(Records provided Opens)

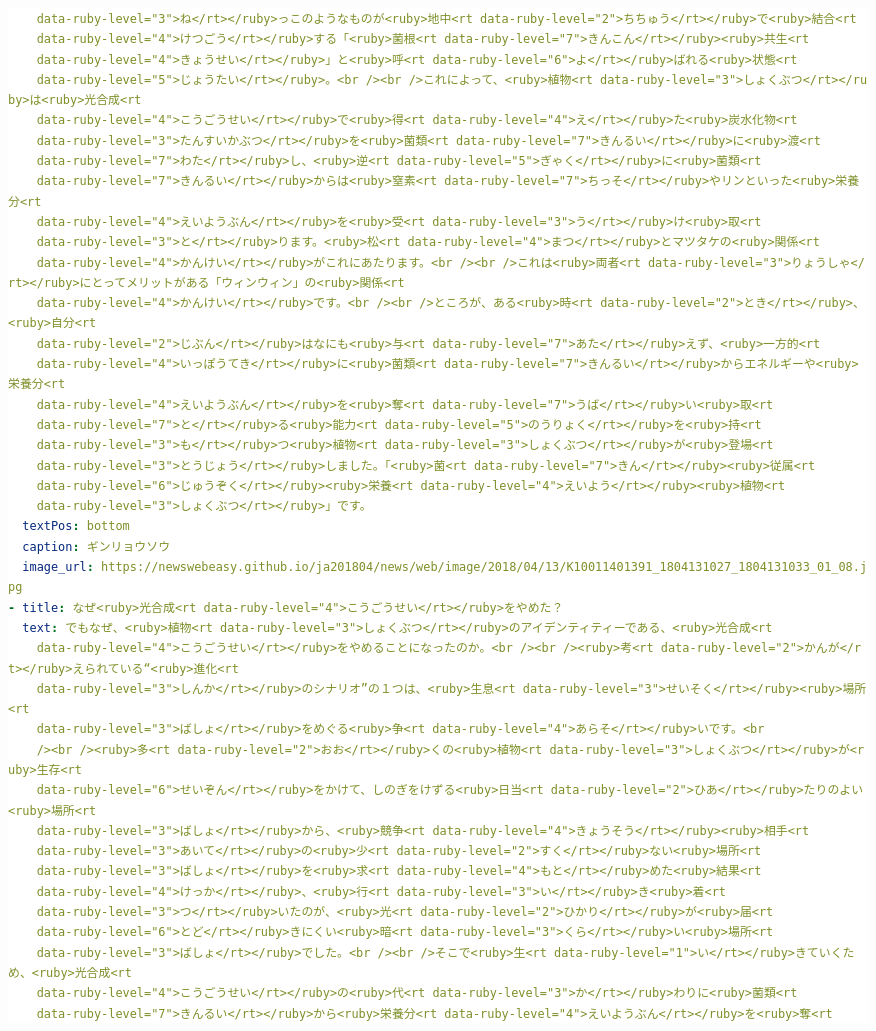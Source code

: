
 ```yaml
    data-ruby-level="3">ね</rt></ruby>っこのようなものが<ruby>地中<rt data-ruby-level="2">ちちゅう</rt></ruby>で<ruby>結合<rt
    data-ruby-level="4">けつごう</rt></ruby>する「<ruby>菌根<rt data-ruby-level="7">きんこん</rt></ruby><ruby>共生<rt
    data-ruby-level="4">きょうせい</rt></ruby>」と<ruby>呼<rt data-ruby-level="6">よ</rt></ruby>ばれる<ruby>状態<rt
    data-ruby-level="5">じょうたい</rt></ruby>。<br /><br />これによって、<ruby>植物<rt data-ruby-level="3">しょくぶつ</rt></ruby>は<ruby>光合成<rt
    data-ruby-level="4">こうごうせい</rt></ruby>で<ruby>得<rt data-ruby-level="4">え</rt></ruby>た<ruby>炭水化物<rt
    data-ruby-level="3">たんすいかぶつ</rt></ruby>を<ruby>菌類<rt data-ruby-level="7">きんるい</rt></ruby>に<ruby>渡<rt
    data-ruby-level="7">わた</rt></ruby>し、<ruby>逆<rt data-ruby-level="5">ぎゃく</rt></ruby>に<ruby>菌類<rt
    data-ruby-level="7">きんるい</rt></ruby>からは<ruby>窒素<rt data-ruby-level="7">ちっそ</rt></ruby>やリンといった<ruby>栄養分<rt
    data-ruby-level="4">えいようぶん</rt></ruby>を<ruby>受<rt data-ruby-level="3">う</rt></ruby>け<ruby>取<rt
    data-ruby-level="3">と</rt></ruby>ります。<ruby>松<rt data-ruby-level="4">まつ</rt></ruby>とマツタケの<ruby>関係<rt
    data-ruby-level="4">かんけい</rt></ruby>がこれにあたります。<br /><br />これは<ruby>両者<rt data-ruby-level="3">りょうしゃ</rt></ruby>にとってメリットがある「ウィンウィン」の<ruby>関係<rt
    data-ruby-level="4">かんけい</rt></ruby>です。<br /><br />ところが、ある<ruby>時<rt data-ruby-level="2">とき</rt></ruby>、<ruby>自分<rt
    data-ruby-level="2">じぶん</rt></ruby>はなにも<ruby>与<rt data-ruby-level="7">あた</rt></ruby>えず、<ruby>一方的<rt
    data-ruby-level="4">いっぽうてき</rt></ruby>に<ruby>菌類<rt data-ruby-level="7">きんるい</rt></ruby>からエネルギーや<ruby>栄養分<rt
    data-ruby-level="4">えいようぶん</rt></ruby>を<ruby>奪<rt data-ruby-level="7">うば</rt></ruby>い<ruby>取<rt
    data-ruby-level="7">と</rt></ruby>る<ruby>能力<rt data-ruby-level="5">のうりょく</rt></ruby>を<ruby>持<rt
    data-ruby-level="3">も</rt></ruby>つ<ruby>植物<rt data-ruby-level="3">しょくぶつ</rt></ruby>が<ruby>登場<rt
    data-ruby-level="3">とうじょう</rt></ruby>しました。「<ruby>菌<rt data-ruby-level="7">きん</rt></ruby><ruby>従属<rt
    data-ruby-level="6">じゅうぞく</rt></ruby><ruby>栄養<rt data-ruby-level="4">えいよう</rt></ruby><ruby>植物<rt
    data-ruby-level="3">しょくぶつ</rt></ruby>」です。
  textPos: bottom
  caption: ギンリョウソウ
  image_url: https://newswebeasy.github.io/ja201804/news/web/image/2018/04/13/K10011401391_1804131027_1804131033_01_08.jpg
- title: なぜ<ruby>光合成<rt data-ruby-level="4">こうごうせい</rt></ruby>をやめた？
  text: でもなぜ、<ruby>植物<rt data-ruby-level="3">しょくぶつ</rt></ruby>のアイデンティティーである、<ruby>光合成<rt
    data-ruby-level="4">こうごうせい</rt></ruby>をやめることになったのか。<br /><br /><ruby>考<rt data-ruby-level="2">かんが</rt></ruby>えられている“<ruby>進化<rt
    data-ruby-level="3">しんか</rt></ruby>のシナリオ”の１つは、<ruby>生息<rt data-ruby-level="3">せいそく</rt></ruby><ruby>場所<rt
    data-ruby-level="3">ばしょ</rt></ruby>をめぐる<ruby>争<rt data-ruby-level="4">あらそ</rt></ruby>いです。<br
    /><br /><ruby>多<rt data-ruby-level="2">おお</rt></ruby>くの<ruby>植物<rt data-ruby-level="3">しょくぶつ</rt></ruby>が<ruby>生存<rt
    data-ruby-level="6">せいぞん</rt></ruby>をかけて、しのぎをけずる<ruby>日当<rt data-ruby-level="2">ひあ</rt></ruby>たりのよい<ruby>場所<rt
    data-ruby-level="3">ばしょ</rt></ruby>から、<ruby>競争<rt data-ruby-level="4">きょうそう</rt></ruby><ruby>相手<rt
    data-ruby-level="3">あいて</rt></ruby>の<ruby>少<rt data-ruby-level="2">すく</rt></ruby>ない<ruby>場所<rt
    data-ruby-level="3">ばしょ</rt></ruby>を<ruby>求<rt data-ruby-level="4">もと</rt></ruby>めた<ruby>結果<rt
    data-ruby-level="4">けっか</rt></ruby>、<ruby>行<rt data-ruby-level="3">い</rt></ruby>き<ruby>着<rt
    data-ruby-level="3">つ</rt></ruby>いたのが、<ruby>光<rt data-ruby-level="2">ひかり</rt></ruby>が<ruby>届<rt
    data-ruby-level="6">とど</rt></ruby>きにくい<ruby>暗<rt data-ruby-level="3">くら</rt></ruby>い<ruby>場所<rt
    data-ruby-level="3">ばしょ</rt></ruby>でした。<br /><br />そこで<ruby>生<rt data-ruby-level="1">い</rt></ruby>きていくため、<ruby>光合成<rt
    data-ruby-level="4">こうごうせい</rt></ruby>の<ruby>代<rt data-ruby-level="3">か</rt></ruby>わりに<ruby>菌類<rt
    data-ruby-level="7">きんるい</rt></ruby>から<ruby>栄養分<rt data-ruby-level="4">えいようぶん</rt></ruby>を<ruby>奪<rt
```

(Records provided Closes)

Exercise requirements: Copy out each line of the data where the string "かんけい" appears.

Response to this exercise:
    data-ruby-level="4">かんけい</rt></ruby>がこれにあたります。<br /><br />これは<ruby>両者<rt data-ruby-level="3">りょうしゃ</rt></ruby>にとってメリットがある「ウィンウィン」の<ruby>関係<rt
    data-ruby-level="4">かんけい</rt></ruby>です。<br /><br />ところが、ある<ruby>時<rt data-ruby-level="2">とき</rt></ruby>、<ruby>自分<rt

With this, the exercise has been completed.